I recently read Meller's second (and last) novel, a more successful book to my mind, written I suppose in the late 1930s, perhaps as late as 1940. It is another novel about an immigrant family, but more the opposite corrective to the earlier novel than its similar. Unlike Rabbi Drobnen in Roots in the Sky, the Alano Dorelli is eager to assimilate, or at least to take his place in the thriving, upwardly mobile milieu he finds on Telegraph Hill just after the 1906 earthquake.
It takes a year or two and perhaps forty pages for his wife Lucia to arrive from the shores of Lake Como, and she is never as sanguine as her husband about leaving the traditions and the simplicity of their earlier paisano life — but by the book's end it is she who has beat yankee exploitation and crass politics, leaving him finally respectful of her reluctant determination.
The plot hinges on her quarrel with the owner of the sandstone quarry whose scar still shows on the eastern and southern flanks of the Hill. One house after another has tumbled into its maw as his operations have continued, following his father's and grandfather's work stretching back to the Gold Rush days. Much of the novel concerns the different responses to the problem among the Italian, Spanish, and Irish immigrants forming a sometimes uneasy community.
As in his earlier novel, Meller also investigates the differing visions of the younger generation, the first-generation Americans, as they respond to changing social and technological conditions and to the sometimes fixed, sometimes bewilderedly floundering doings of their parents.

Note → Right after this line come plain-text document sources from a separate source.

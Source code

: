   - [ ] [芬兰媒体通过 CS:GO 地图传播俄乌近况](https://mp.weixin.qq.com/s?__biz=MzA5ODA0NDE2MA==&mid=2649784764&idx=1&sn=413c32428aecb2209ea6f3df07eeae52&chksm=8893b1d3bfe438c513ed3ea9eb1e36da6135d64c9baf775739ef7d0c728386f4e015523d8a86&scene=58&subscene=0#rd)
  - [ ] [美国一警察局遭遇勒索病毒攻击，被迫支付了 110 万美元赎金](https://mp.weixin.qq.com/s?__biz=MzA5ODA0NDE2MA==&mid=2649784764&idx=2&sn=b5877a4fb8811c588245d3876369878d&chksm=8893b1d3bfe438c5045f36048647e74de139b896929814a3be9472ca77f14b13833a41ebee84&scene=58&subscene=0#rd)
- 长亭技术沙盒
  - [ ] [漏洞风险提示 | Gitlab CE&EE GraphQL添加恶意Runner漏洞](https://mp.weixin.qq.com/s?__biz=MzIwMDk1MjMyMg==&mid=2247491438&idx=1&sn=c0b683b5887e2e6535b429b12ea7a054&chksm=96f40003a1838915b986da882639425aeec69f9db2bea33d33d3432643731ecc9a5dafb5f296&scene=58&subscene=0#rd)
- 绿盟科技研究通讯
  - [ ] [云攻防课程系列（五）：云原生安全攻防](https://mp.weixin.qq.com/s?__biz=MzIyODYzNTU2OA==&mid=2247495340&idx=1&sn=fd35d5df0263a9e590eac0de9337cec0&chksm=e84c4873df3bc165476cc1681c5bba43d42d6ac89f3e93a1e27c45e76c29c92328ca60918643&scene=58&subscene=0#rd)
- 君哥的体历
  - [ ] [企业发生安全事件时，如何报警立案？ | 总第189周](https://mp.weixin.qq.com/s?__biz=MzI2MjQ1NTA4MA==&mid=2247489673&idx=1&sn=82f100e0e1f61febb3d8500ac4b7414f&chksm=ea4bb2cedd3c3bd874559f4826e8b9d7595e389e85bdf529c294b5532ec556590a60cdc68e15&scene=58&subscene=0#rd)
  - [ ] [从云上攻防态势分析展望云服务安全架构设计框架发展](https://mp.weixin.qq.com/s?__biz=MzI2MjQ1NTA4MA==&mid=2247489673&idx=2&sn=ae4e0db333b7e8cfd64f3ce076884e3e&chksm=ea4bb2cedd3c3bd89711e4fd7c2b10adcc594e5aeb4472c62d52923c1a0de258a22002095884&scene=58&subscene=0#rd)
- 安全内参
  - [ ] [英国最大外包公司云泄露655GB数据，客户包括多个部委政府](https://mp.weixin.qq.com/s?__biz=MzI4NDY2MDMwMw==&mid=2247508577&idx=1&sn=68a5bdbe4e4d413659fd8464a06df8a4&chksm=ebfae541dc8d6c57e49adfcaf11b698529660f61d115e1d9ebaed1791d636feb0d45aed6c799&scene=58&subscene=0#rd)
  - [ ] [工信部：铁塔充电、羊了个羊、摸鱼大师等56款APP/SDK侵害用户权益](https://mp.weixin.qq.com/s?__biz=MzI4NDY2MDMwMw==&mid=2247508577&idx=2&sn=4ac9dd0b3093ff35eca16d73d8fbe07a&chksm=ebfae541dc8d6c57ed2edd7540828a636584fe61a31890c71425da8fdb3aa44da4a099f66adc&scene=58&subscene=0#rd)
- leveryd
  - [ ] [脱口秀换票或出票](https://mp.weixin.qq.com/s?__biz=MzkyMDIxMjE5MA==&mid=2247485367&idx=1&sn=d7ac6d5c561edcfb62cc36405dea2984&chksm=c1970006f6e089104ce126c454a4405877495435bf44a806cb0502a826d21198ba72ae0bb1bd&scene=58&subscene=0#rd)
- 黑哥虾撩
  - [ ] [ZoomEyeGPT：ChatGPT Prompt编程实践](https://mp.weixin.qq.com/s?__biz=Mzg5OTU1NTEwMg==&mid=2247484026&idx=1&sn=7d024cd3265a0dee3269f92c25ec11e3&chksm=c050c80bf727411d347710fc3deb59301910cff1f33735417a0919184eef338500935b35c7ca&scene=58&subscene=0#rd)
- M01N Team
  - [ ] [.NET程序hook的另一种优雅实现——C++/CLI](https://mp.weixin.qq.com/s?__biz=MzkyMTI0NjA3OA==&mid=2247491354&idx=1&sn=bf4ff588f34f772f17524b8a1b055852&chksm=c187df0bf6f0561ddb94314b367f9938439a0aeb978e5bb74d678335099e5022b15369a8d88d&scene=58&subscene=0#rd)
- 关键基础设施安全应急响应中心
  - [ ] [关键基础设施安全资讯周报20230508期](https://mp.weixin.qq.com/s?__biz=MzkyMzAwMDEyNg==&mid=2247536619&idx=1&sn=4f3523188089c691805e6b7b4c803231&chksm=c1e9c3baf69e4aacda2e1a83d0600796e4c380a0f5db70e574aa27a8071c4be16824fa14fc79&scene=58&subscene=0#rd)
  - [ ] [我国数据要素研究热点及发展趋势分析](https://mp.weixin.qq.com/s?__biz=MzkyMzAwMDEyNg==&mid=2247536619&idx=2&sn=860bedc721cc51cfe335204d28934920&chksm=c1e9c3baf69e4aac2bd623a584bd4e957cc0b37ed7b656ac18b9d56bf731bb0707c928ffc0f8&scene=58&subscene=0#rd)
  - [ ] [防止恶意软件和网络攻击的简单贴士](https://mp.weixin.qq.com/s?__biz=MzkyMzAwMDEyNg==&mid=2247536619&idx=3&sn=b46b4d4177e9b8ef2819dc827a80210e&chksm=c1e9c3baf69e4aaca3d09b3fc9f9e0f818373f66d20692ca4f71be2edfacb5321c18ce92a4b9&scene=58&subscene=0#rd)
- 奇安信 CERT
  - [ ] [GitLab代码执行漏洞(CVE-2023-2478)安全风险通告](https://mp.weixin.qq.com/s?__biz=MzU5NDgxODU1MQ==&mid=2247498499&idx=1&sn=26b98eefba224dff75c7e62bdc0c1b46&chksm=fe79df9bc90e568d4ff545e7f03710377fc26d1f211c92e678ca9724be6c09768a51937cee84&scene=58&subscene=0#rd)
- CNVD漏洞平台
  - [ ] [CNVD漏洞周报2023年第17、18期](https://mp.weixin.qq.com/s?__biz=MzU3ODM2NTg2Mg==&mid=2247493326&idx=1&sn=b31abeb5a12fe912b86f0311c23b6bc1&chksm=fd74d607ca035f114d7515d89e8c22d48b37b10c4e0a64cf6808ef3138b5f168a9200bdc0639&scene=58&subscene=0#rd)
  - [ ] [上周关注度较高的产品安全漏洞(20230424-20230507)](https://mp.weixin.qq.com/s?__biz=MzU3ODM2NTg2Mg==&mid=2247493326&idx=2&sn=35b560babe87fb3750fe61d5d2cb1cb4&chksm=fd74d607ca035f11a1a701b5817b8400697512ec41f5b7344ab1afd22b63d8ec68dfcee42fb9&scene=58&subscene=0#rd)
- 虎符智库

A site on the always surprising Internet has yielded four reviews of Home is Here. I particularly liked that of Henry C. Tracy, published in Common Ground:
…it is in Lucia's mind and spirit that the drama of this finely-wrought book emerges and moves toward a climax—a spirit often weak and fluctuating, a mind often foolish but essentially sound. It is her night school teacher, a bit stilted but wise, who tells her that "America is becoming."Home is Here is aware of the more skeptical, perhaps even cynical views of America in such books as The Grapes of Wrath, but takes a completely different view of things, preferring challenge to problem, enterprise to despair. I remember Meller assigning Modernist titles in his class on the novel — it was here I first read Joyce — but he included Robert Nathan's One More Spring as well. Home is Here would have made a fine Frank Capra movie, though I don't see Henry Fonda as Alano.
No author has better told the inside story of neighborhood groups of new Americans from Lombardy, Genoa, Sicily, Grenada, with some Irish and Yankee stock intermingled, sinking differences in he American way…
World War II changed everything, of course; the ease and the fun and the grass-roots power available even in hard times, through the simple efforts of a people forced to rely on themselves, gave way to the stress and distractions in a society controlled by faceless corporate forces. The novel is long out of print, but copies are available at online used-book sites. It will strike many contemporary readers as quaint, I suppose, but its quiet optimism and good humor are qualities we'd do well to recover in the social and political climate of today's America.